TRY IT:
Report every line in the listing that contains the string "subsection".

GIVEN DATA:

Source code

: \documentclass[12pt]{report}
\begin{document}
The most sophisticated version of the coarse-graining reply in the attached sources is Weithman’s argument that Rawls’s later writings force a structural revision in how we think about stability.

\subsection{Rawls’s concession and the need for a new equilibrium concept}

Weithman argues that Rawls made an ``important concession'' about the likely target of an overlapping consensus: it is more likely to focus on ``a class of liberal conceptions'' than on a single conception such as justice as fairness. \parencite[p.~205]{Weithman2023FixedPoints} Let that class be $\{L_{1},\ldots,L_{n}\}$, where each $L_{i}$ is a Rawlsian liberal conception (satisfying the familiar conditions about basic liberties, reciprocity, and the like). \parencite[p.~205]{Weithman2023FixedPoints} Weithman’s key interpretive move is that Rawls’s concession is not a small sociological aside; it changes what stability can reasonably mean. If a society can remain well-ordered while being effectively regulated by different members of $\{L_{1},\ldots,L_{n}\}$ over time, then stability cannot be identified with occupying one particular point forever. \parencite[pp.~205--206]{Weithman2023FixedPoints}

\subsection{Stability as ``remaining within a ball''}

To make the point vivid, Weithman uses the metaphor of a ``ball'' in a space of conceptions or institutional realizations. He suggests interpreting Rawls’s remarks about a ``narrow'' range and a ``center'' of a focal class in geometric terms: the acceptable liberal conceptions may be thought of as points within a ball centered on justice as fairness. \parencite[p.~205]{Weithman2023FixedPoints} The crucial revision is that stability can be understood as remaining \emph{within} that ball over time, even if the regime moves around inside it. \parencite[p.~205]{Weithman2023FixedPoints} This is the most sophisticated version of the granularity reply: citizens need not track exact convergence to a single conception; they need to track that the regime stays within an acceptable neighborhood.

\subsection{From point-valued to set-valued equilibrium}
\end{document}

* * *

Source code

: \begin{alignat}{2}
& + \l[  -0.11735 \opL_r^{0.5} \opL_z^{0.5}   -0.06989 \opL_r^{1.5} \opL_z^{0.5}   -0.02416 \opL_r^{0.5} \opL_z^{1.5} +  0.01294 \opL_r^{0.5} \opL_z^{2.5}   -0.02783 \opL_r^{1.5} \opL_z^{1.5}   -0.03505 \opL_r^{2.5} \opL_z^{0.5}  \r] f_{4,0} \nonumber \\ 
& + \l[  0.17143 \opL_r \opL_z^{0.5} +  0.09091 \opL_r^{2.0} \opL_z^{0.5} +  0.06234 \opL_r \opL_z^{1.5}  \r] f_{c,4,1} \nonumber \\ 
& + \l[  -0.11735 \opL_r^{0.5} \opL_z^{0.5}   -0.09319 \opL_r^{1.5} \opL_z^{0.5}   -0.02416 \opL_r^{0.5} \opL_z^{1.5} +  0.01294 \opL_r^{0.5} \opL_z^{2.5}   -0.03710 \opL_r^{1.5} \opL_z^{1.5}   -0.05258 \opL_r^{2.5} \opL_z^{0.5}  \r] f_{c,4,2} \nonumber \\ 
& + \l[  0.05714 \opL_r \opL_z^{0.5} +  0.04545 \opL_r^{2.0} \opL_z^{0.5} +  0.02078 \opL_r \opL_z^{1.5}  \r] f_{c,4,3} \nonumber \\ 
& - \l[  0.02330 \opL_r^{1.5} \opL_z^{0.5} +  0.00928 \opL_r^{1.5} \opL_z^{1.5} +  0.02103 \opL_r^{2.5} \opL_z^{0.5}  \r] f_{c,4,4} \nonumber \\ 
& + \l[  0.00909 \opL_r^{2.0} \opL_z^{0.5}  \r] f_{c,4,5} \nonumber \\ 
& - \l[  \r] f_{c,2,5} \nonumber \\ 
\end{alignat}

SOLUTION BELOW:
\subsection{Rawls’s concession and the need for a new equilibrium concept}
\subsection{Stability as ``remaining within a ball''}
\subsection{From point-valued to set-valued equilibrium}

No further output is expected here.